# Task goal:
In the lines below, look for "liye". Copy each line where it appears.

# Extracted data:
- - - - - - -

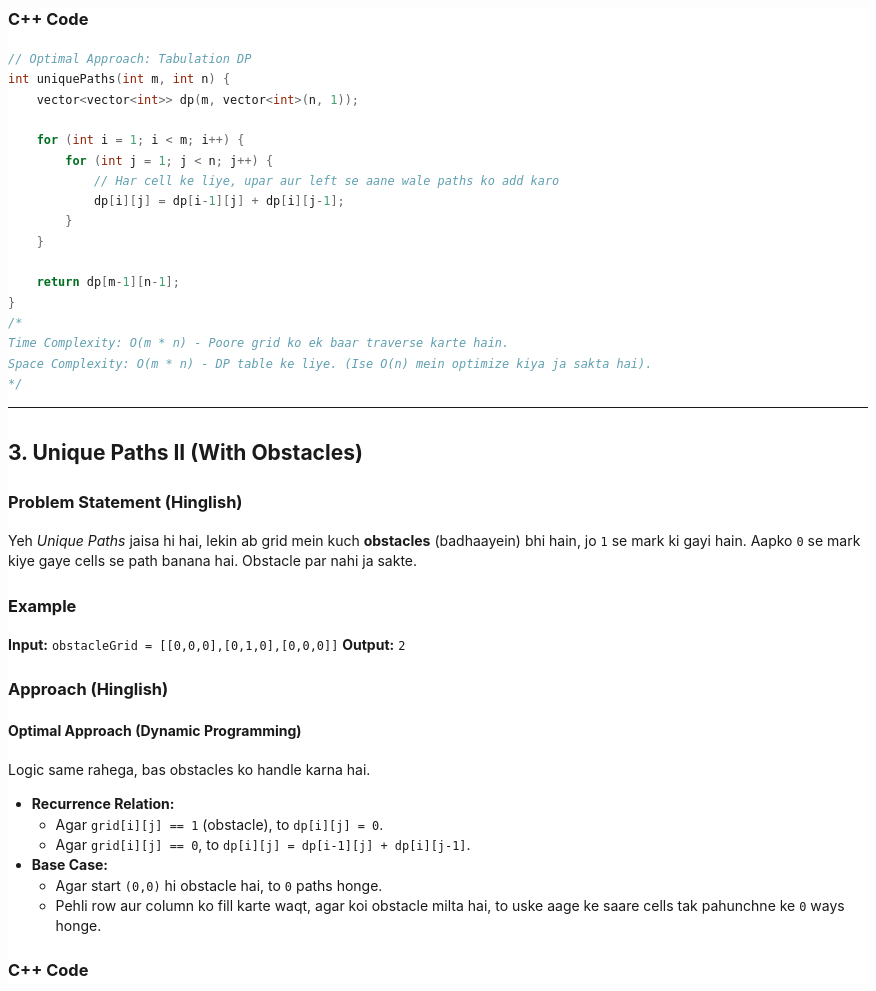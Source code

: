 ### C++ Code

```cpp
// Optimal Approach: Tabulation DP
int uniquePaths(int m, int n) {
    vector<vector<int>> dp(m, vector<int>(n, 1));

    for (int i = 1; i < m; i++) {
        for (int j = 1; j < n; j++) {
            // Har cell ke liye, upar aur left se aane wale paths ko add karo
            dp[i][j] = dp[i-1][j] + dp[i][j-1];
        }
    }
    
    return dp[m-1][n-1];
}
/*
Time Complexity: O(m * n) - Poore grid ko ek baar traverse karte hain.
Space Complexity: O(m * n) - DP table ke liye. (Ise O(n) mein optimize kiya ja sakta hai).
*/
```

-----

## 3\. Unique Paths II (With Obstacles)

### Problem Statement (Hinglish)

Yeh *Unique Paths* jaisa hi hai, lekin ab grid mein kuch **obstacles** (badhaayein) bhi hain, jo `1` se mark ki gayi hain. Aapko `0` se mark kiye gaye cells se path banana hai. Obstacle par nahi ja sakte.

### Example

**Input:** `obstacleGrid = [[0,0,0],[0,1,0],[0,0,0]]`
**Output:** `2`

### Approach (Hinglish)

#### Optimal Approach (Dynamic Programming)

Logic same rahega, bas obstacles ko handle karna hai.

  - **Recurrence Relation:**
      - Agar `grid[i][j] == 1` (obstacle), to `dp[i][j] = 0`.
      - Agar `grid[i][j] == 0`, to `dp[i][j] = dp[i-1][j] + dp[i][j-1]`.
  - **Base Case:**
      - Agar start `(0,0)` hi obstacle hai, to `0` paths honge.
      - Pehli row aur column ko fill karte waqt, agar koi obstacle milta hai, to uske aage ke saare cells tak pahunchne ke `0` ways honge.

### C++ Code
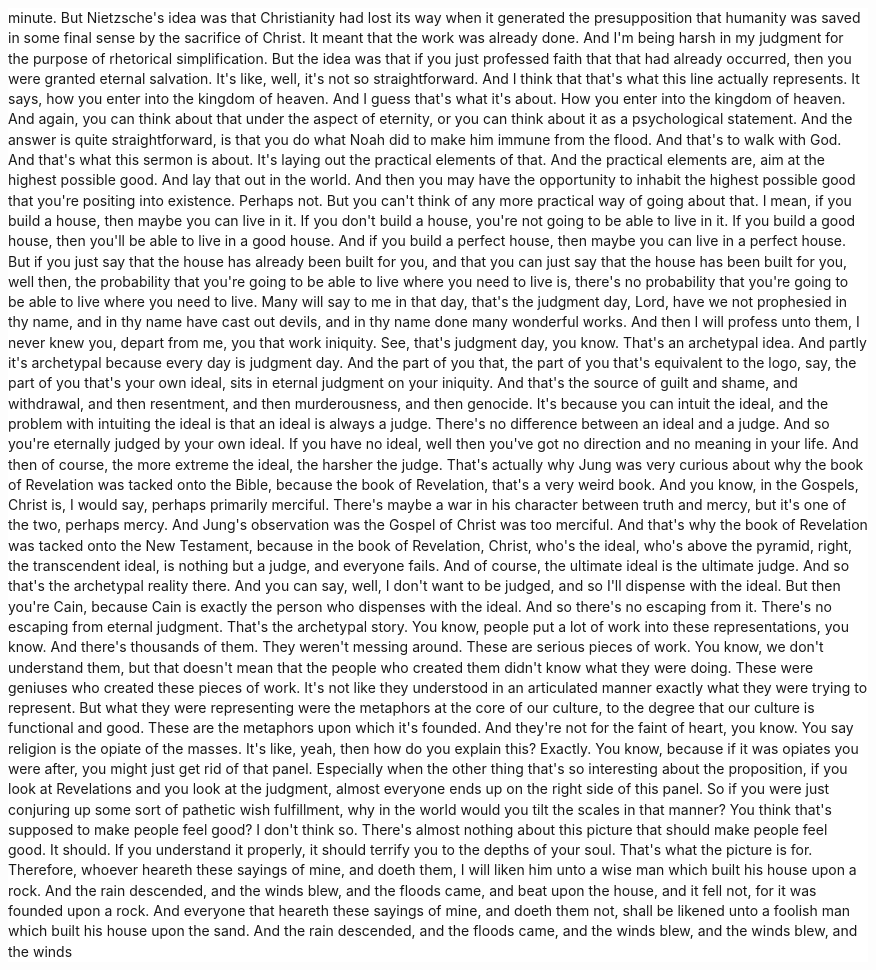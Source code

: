 minute. But Nietzsche's idea was that Christianity had lost its way when it generated the presupposition that humanity was saved in some final sense by the sacrifice of Christ. It meant that the work was already done. And I'm being harsh in my judgment for the purpose of rhetorical simplification. But the idea was that if you just professed faith that that had already occurred, then you were granted eternal salvation. It's like, well, it's not so straightforward. And I think that that's what this line actually represents. It says, how you enter into the kingdom of heaven. And I guess that's what it's about. How you enter into the kingdom of heaven. And again, you can think about that under the aspect of eternity, or you can think about it as a psychological statement. And the answer is quite straightforward, is that you do what Noah did to make him immune from the flood. And that's to walk with God. And that's what this sermon is about. It's laying out the practical elements of that. And the practical elements are, aim at the highest possible good. And lay that out in the world. And then you may have the opportunity to inhabit the highest possible good that you're positing into existence. Perhaps not. But you can't think of any more practical way of going about that. I mean, if you build a house, then maybe you can live in it. If you don't build a house, you're not going to be able to live in it. If you build a good house, then you'll be able to live in a good house. And if you build a perfect house, then maybe you can live in a perfect house. But if you just say that the house has already been built for you, and that you can just say that the house has been built for you, well then, the probability that you're going to be able to live where you need to live is, there's no probability that you're going to be able to live where you need to live. Many will say to me in that day, that's the judgment day, Lord, have we not prophesied in thy name, and in thy name have cast out devils, and in thy name done many wonderful works. And then I will profess unto them, I never knew you, depart from me, you that work iniquity. See, that's judgment day, you know. That's an archetypal idea. And partly it's archetypal because every day is judgment day. And the part of you that, the part of you that's equivalent to the logo, say, the part of you that's your own ideal, sits in eternal judgment on your iniquity. And that's the source of guilt and shame, and withdrawal, and then resentment, and then murderousness, and then genocide. It's because you can intuit the ideal, and the problem with intuiting the ideal is that an ideal is always a judge. There's no difference between an ideal and a judge. And so you're eternally judged by your own ideal. If you have no ideal, well then you've got no direction and no meaning in your life. And then of course, the more extreme the ideal, the harsher the judge. That's actually why Jung was very curious about why the book of Revelation was tacked onto the Bible, because the book of Revelation, that's a very weird book. And you know, in the Gospels, Christ is, I would say, perhaps primarily merciful. There's maybe a war in his character between truth and mercy, but it's one of the two, perhaps mercy. And Jung's observation was the Gospel of Christ was too merciful. And that's why the book of Revelation was tacked onto the New Testament, because in the book of Revelation, Christ, who's the ideal, who's above the pyramid, right, the transcendent ideal, is nothing but a judge, and everyone fails. And of course, the ultimate ideal is the ultimate judge. And so that's the archetypal reality there. And you can say, well, I don't want to be judged, and so I'll dispense with the ideal. But then you're Cain, because Cain is exactly the person who dispenses with the ideal. And so there's no escaping from it. There's no escaping from eternal judgment. That's the archetypal story. You know, people put a lot of work into these representations, you know. And there's thousands of them. They weren't messing around. These are serious pieces of work. You know, we don't understand them, but that doesn't mean that the people who created them didn't know what they were doing. These were geniuses who created these pieces of work. It's not like they understood in an articulated manner exactly what they were trying to represent. But what they were representing were the metaphors at the core of our culture, to the degree that our culture is functional and good. These are the metaphors upon which it's founded. And they're not for the faint of heart, you know. You say religion is the opiate of the masses. It's like, yeah, then how do you explain this? Exactly. You know, because if it was opiates you were after, you might just get rid of that panel. Especially when the other thing that's so interesting about the proposition, if you look at Revelations and you look at the judgment, almost everyone ends up on the right side of this panel. So if you were just conjuring up some sort of pathetic wish fulfillment, why in the world would you tilt the scales in that manner? You think that's supposed to make people feel good? I don't think so. There's almost nothing about this picture that should make people feel good. It should. If you understand it properly, it should terrify you to the depths of your soul. That's what the picture is for. Therefore, whoever heareth these sayings of mine, and doeth them, I will liken him unto a wise man which built his house upon a rock. And the rain descended, and the winds blew, and the floods came, and beat upon the house, and it fell not, for it was founded upon a rock. And everyone that heareth these sayings of mine, and doeth them not, shall be likened unto a foolish man which built his house upon the sand. And the rain descended, and the floods came, and the winds blew, and the winds blew, and the winds
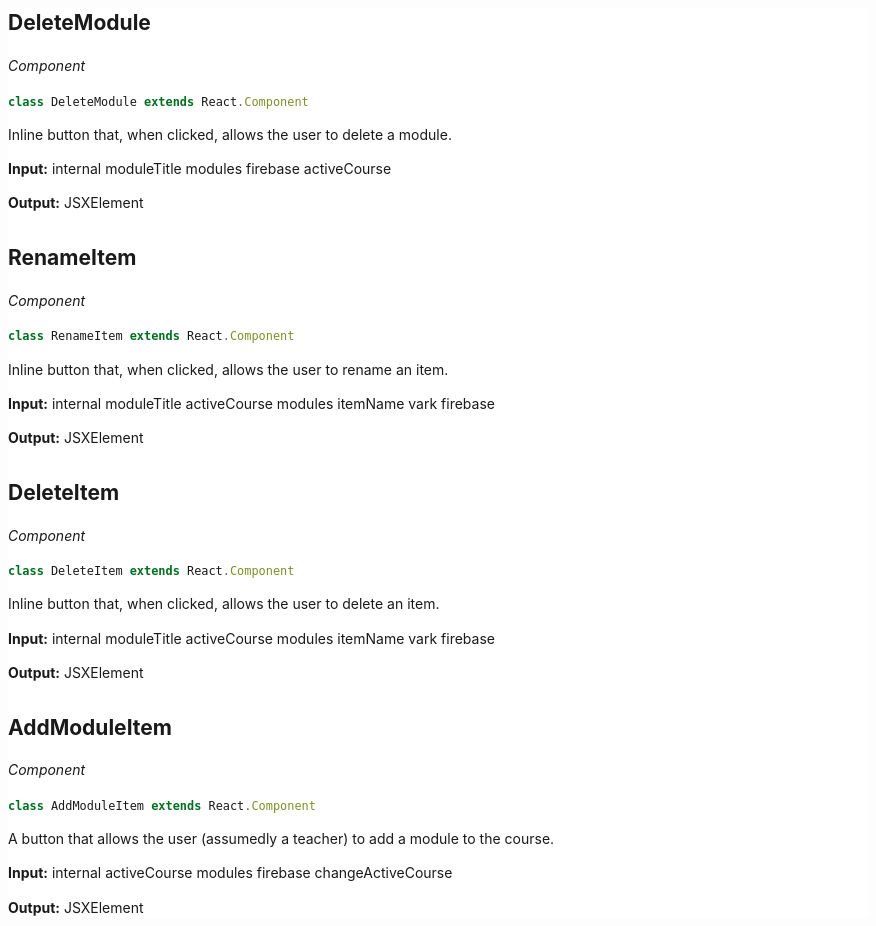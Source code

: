 

## DeleteModule
_Component_
```javascript
class DeleteModule extends React.Component 
```

Inline button that, when clicked, allows the user to delete a module.

**Input:** internal moduleTitle modules firebase activeCourse

**Output:** JSXElement





## RenameItem
_Component_
```javascript
class RenameItem extends React.Component 
```

Inline button that, when clicked, allows the user to rename an item.

**Input:** internal moduleTitle activeCourse modules itemName vark firebase

**Output:** JSXElement





## DeleteItem
_Component_
```javascript
class DeleteItem extends React.Component 
```

Inline button that, when clicked, allows the user to delete an item.

**Input:** internal moduleTitle activeCourse modules itemName vark firebase

**Output:** JSXElement





## AddModuleItem
_Component_
```javascript
class AddModuleItem extends React.Component 
```

A button that allows the user (assumedly a teacher) to add a module to the course.

**Input:** internal activeCourse modules firebase changeActiveCourse

**Output:** JSXElement
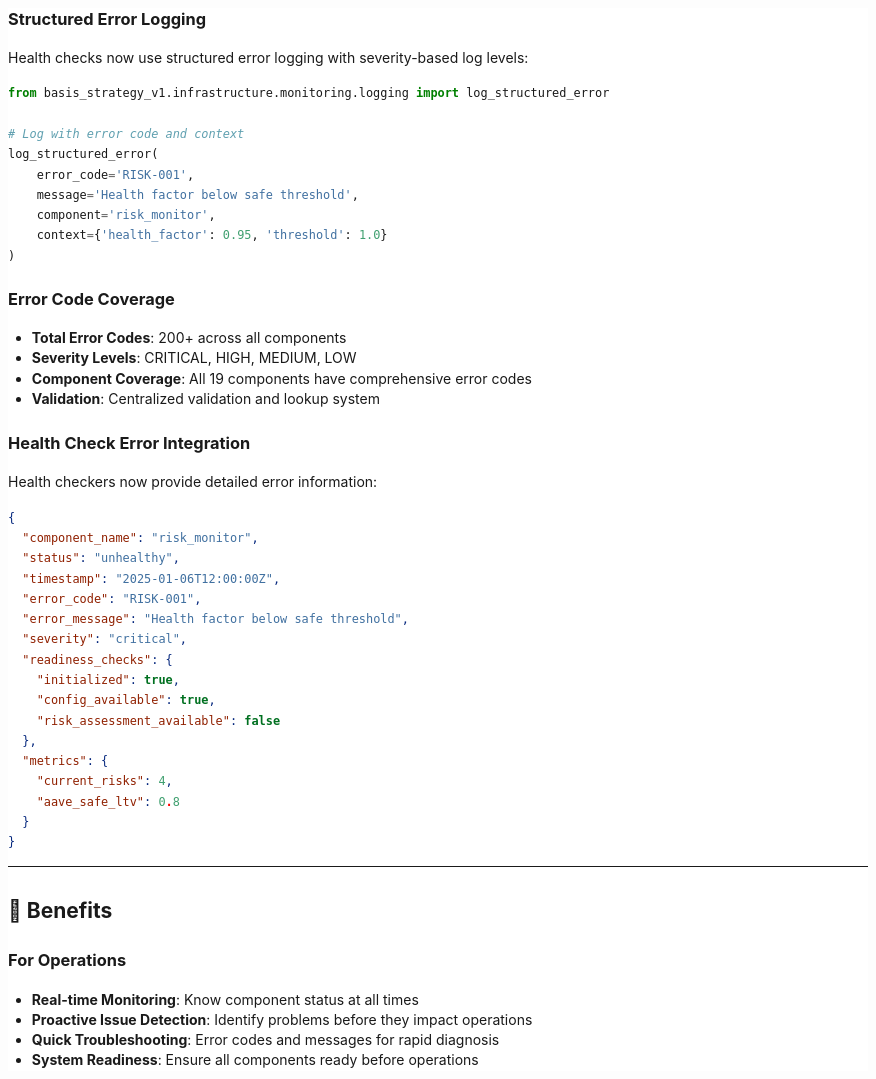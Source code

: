 ### **Structured Error Logging**
Health checks now use structured error logging with severity-based log levels:

```python
from basis_strategy_v1.infrastructure.monitoring.logging import log_structured_error

# Log with error code and context
log_structured_error(
    error_code='RISK-001',
    message='Health factor below safe threshold',
    component='risk_monitor',
    context={'health_factor': 0.95, 'threshold': 1.0}
)
```

### **Error Code Coverage**
- **Total Error Codes**: 200+ across all components
- **Severity Levels**: CRITICAL, HIGH, MEDIUM, LOW
- **Component Coverage**: All 19 components have comprehensive error codes
- **Validation**: Centralized validation and lookup system

### **Health Check Error Integration**
Health checkers now provide detailed error information:

```json
{
  "component_name": "risk_monitor",
  "status": "unhealthy",
  "timestamp": "2025-01-06T12:00:00Z",
  "error_code": "RISK-001",
  "error_message": "Health factor below safe threshold",
  "severity": "critical",
  "readiness_checks": {
    "initialized": true,
    "config_available": true,
    "risk_assessment_available": false
  },
  "metrics": {
    "current_risks": 4,
    "aave_safe_ltv": 0.8
  }
}
```

---

## 🎯 **Benefits**

### **For Operations**
- **Real-time Monitoring**: Know component status at all times
- **Proactive Issue Detection**: Identify problems before they impact operations
- **Quick Troubleshooting**: Error codes and messages for rapid diagnosis
- **System Readiness**: Ensure all components ready before operations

- - - - - - -

# Written solution:
            // Har cell ke liye, upar aur left se aane wale paths ko add karo
Space Complexity: O(m * n) - DP table ke liye. (Ise O(n) mein optimize kiya ja sakta hai).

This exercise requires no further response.